It takes patience to go through the numerous trials and possibly months to find the right food. You have to be 100% strict about the food, too - nothing is allowed but the food you're trying. You can sometimes find treats made by the same manufacturer with the same ingredients as the food. But that's it. No other treats or food are allowed.

And ask your doctor about the Tylan. I think that's the main reason my dog is not having more frequent episodes (knock on wood).

Sorry you're having this trouble. If you're like us, you'll probably make yourself crazy trying to figure it all out. I wish I could recommend a miracle food that worked for all dogs, but none exists. Good luck and let us know how it goes.


----------



## KatieD (Aug 4, 2011)

Thanks winniec for the reply. My vet did say that he has prescription food to try but he actually suggested trial and error of other foods first. The treat part will be hard because my husband gives her treats all the time. I am going to make some rice balls for him to give her. She never did get any people food so that is not a problem. I am going to take your advice and keep her on the hamburger/rice until I can research foods some more.


----------



## Tacos_Mommy (Aug 9, 2011)

hi katie,
i'm sorry about your lil' girl :/ I'm not sure if this is something you'd be interested in but i recently signed up for a free newsletter from this lady who practices holistic pet care. Her website is www.askariel.com but she believes in making the animal better from the inside out and i know she set up and creates specialized diets for you specific pet and it's illness. Here is a link to her stuff on IBD.. http://askariel.com/pages.asp?pid=ibd_in_dogs_and_cats hope that helps! and hope she gets better soon!
sheena


----------



## tunie (Nov 18, 2012)

KatieD said:


> No, this started around June 14th (almost 7 weeks ago) and my vet has been monitering it since then. She has been on and off the hamburger/rice diet so many times since then. She also has had blood tests, stool tests, xrays (for blockage) and my vet feels it is a developed case of IBS. Nothing else has changed in her enviroment. She is now doing good _AGAIN_ on hamburger/rice so I need to try a new food again within the next couple of days. If you have any other ideas I would certainly be open to hearing about it.

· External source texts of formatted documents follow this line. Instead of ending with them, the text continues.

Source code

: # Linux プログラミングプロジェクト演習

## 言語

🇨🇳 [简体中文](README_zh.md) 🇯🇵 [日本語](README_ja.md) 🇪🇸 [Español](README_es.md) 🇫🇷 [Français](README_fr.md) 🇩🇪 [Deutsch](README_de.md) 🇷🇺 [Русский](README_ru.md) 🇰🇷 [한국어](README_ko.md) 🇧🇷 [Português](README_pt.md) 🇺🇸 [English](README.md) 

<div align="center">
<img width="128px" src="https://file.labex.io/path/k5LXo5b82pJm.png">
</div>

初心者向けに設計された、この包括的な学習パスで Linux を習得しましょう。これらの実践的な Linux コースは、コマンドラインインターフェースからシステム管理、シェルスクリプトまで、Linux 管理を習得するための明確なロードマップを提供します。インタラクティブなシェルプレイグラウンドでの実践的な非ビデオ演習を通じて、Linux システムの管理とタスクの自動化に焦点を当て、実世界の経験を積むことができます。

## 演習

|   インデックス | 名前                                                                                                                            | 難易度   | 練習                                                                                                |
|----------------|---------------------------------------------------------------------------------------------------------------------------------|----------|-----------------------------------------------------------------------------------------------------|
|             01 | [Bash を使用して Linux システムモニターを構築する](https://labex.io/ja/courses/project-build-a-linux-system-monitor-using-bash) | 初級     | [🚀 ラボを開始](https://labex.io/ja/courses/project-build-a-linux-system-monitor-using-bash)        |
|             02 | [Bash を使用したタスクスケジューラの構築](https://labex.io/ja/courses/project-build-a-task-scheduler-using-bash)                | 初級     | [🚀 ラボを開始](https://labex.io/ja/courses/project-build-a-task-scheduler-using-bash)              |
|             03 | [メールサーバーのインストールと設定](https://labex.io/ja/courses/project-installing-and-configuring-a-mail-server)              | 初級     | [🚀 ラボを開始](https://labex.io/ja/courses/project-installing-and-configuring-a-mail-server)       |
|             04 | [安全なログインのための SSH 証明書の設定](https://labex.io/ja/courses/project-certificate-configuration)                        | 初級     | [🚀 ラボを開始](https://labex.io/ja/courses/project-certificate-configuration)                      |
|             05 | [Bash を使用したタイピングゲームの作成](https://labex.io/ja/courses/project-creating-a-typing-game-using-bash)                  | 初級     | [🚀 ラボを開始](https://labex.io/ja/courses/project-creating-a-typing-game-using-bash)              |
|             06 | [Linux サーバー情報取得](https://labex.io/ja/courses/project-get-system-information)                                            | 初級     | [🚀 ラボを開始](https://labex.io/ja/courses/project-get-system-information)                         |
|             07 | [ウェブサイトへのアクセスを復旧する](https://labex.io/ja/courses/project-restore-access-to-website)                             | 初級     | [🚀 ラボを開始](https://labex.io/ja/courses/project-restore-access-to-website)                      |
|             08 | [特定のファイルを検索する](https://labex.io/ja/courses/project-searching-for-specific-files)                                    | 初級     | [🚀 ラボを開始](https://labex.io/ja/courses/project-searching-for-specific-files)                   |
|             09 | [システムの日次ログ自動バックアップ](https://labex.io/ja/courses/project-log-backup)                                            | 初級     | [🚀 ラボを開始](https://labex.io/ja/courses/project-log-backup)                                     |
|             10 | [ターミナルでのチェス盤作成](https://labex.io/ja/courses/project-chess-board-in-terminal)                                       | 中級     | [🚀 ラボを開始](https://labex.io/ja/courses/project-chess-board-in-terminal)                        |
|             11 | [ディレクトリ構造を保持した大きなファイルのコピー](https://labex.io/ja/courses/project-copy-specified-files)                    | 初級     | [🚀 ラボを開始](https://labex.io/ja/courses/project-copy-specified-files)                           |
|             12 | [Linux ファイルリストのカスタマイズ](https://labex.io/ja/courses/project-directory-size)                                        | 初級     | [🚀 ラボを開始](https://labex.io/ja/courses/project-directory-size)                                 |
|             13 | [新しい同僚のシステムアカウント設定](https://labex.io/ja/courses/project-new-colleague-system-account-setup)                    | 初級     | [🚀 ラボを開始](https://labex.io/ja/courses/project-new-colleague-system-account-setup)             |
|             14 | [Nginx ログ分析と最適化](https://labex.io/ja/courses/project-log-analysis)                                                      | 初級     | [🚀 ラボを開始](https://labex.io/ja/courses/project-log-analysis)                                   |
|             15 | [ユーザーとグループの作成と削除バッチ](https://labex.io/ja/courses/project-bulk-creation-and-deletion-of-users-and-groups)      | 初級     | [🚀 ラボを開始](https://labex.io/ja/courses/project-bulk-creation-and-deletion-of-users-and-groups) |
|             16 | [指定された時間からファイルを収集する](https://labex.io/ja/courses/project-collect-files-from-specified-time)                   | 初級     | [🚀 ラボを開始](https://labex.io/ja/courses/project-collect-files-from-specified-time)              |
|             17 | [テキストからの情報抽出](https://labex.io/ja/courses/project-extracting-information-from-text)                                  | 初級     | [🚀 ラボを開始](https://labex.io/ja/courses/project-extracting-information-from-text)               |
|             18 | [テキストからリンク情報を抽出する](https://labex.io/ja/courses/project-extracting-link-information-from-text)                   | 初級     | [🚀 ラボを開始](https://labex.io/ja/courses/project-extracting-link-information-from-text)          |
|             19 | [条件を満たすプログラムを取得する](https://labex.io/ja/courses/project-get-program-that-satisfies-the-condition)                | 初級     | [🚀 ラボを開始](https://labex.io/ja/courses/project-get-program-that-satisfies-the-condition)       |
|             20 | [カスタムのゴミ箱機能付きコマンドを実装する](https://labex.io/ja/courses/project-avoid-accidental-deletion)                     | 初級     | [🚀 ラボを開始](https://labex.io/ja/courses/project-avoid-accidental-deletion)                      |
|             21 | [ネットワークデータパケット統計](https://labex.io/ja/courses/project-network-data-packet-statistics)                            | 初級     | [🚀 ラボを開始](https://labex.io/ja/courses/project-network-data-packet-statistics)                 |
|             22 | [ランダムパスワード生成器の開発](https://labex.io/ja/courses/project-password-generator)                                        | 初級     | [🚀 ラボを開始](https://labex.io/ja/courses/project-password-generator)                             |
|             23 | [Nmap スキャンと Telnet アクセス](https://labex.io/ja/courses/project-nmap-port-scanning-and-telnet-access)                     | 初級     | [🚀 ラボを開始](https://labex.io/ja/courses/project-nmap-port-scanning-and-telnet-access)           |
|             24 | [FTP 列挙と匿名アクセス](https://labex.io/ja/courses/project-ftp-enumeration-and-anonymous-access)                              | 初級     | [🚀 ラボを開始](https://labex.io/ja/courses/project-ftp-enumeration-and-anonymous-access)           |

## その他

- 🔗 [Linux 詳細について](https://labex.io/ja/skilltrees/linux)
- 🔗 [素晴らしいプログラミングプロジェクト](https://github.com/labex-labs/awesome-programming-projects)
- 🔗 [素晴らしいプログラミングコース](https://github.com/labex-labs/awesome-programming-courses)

I'm so sorry I didn't find this forum sooner. The #1 cause of irritating IBS is red meat. Feeding your dog beef and rice is aggravating to digestion if there is an issue. You must feed him rice and white meat chicken. No beef. Honestly, I cannot believe your Vet didn't tell you this. It's time to find another Vet...seriously. I'm so sorry your Vet has not properly guided you.


----------



## mist1960 (Oct 24, 2012)

I ran across an interesting article on Dog IBS. Maybe you will find it helpful.

http://avidlifepet.com/inflammatory-bowel-disease-in-dogs/


----------



## owutaqt (Oct 15, 2012)

If it were me I would try Halo Pets, Spots stew, high fiber food that is good for stomach things, and also look into Synergy by Natural Balance, made for dogs with stomach and digestive problems.
Good luck hope puppy feels better.


----------



## RedGermanPinscher (Jun 22, 2012)

There are a number of other Grain free foods and or limited ingredients out there to try... Some of them are....





Wellness Simple Solutions: http://www.wellnesspetfood.com/produ...pet=dog&pid=46


Natural Balance: http://www.naturalbalanceinc.com/

California Naturals: http:// http://www.naturapet.com/brands/california-natural.asp


Nature's Variety Raw Instincts: http://www.naturesvariety.com/ (Rabbit Variety) they now also have L.I.D. Formulas

are just a few that I have had luck with..


Some other ones you can choose are:

Earthborn Holistic http://www.earthbornholisticpetfood....egal/index.php (not for Pups under a year)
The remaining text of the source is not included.